Please return each record below exactly, with nothing left out.

# # #

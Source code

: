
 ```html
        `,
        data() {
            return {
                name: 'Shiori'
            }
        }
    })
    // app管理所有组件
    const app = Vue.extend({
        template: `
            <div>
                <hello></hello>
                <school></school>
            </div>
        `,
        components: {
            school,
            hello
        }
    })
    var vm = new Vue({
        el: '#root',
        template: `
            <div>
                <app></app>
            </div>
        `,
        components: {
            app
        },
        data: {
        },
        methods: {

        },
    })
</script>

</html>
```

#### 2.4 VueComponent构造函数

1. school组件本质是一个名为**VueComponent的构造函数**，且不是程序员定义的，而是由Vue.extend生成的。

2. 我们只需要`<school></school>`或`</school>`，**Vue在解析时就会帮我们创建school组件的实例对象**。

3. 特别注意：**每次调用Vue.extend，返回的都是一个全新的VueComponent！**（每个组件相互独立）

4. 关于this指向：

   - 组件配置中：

# # #

> Answer to the problem
Source code

:
 ```html
        `,
        data() {
            return {
                name: 'Shiori'
            }
        }
    })
    // app管理所有组件
    const app = Vue.extend({
        template: `
            <div>
                <hello></hello>
                <school></school>
            </div>
        `,
        components: {
            school,
            hello
        }
    })
    var vm = new Vue({
        el: '#root',
        template: `
            <div>
                <app></app>
            </div>
        `,
        components: {
            app
        },
        data: {
        },
        methods: {

        },
    })
</script>

</html>
```

#### 2.4 VueComponent构造函数

1. school组件本质是一个名为**VueComponent的构造函数**，且不是程序员定义的，而是由Vue.extend生成的。

2. 我们只需要`<school></school>`或`</school>`，**Vue在解析时就会帮我们创建school组件的实例对象**。

3. 特别注意：**每次调用Vue.extend，返回的都是一个全新的VueComponent！**（每个组件相互独立）

4. 关于this指向：

   - 组件配置中：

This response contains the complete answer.